Atomistic process on hydrogen embrittlement of a single crystal of nickel by the embedded atom method

A molecular dynamics (MD) simulation by the embedded atom method (EAM) was conducted on hydrogen embrittlement (HE) at a crack tip of a single crystal of nickel composed of {1 0 0} planes under uniaxial tension along the [1 0 0] direction perpendicular to the crack plane at room temperature. A three-dimensional (3D) crack-tip model with 16,632 nickel atoms and from 2 to 653 hydrogen atoms segregated in the notched area was designed and the EAM potentials proposed by Baskes and co-workers were used for the simulation. The hydrogen-free specimen showed good ductility associated with a significant blunting of the crack tip. In the hydrogen-charged specimen, the elongation at the fracture decreased with increasing hydrogen content due to the suppressed and localized plastic deformation.

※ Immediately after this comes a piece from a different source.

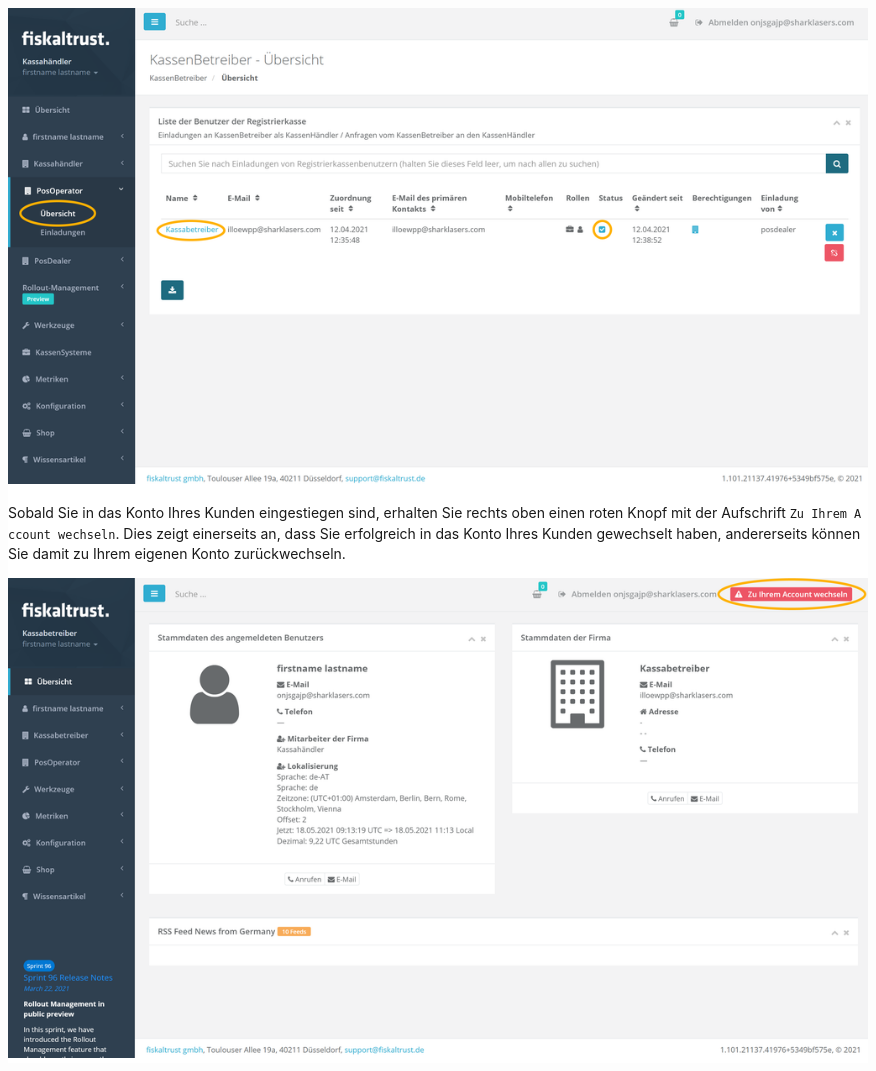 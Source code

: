 ![](../images/surrogate.png)



Sobald Sie in das Konto Ihres Kunden eingestiegen sind, erhalten Sie rechts oben einen roten Knopf mit der Aufschrift `Zu Ihrem Account wechseln`. Dies zeigt einerseits an, dass Sie erfolgreich in das Konto Ihres Kunden gewechselt haben, andererseits können Sie damit zu Ihrem eigenen Konto zurückwechseln.

![](../images/switch-back.png)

Fracture occurred macroscopically on the (1 0 0) plane perpendicular to the tensile direction. Twin deformation associated with the fracture was formed in the specimen with 653 hydrogen atoms, corresponding to a thin layer of hydride at the notched area, while no twin deformation was formed in the other hydrogen-charged specimens or the hydrogen-free specimen. The simulation results were in good agreement with published experimental results.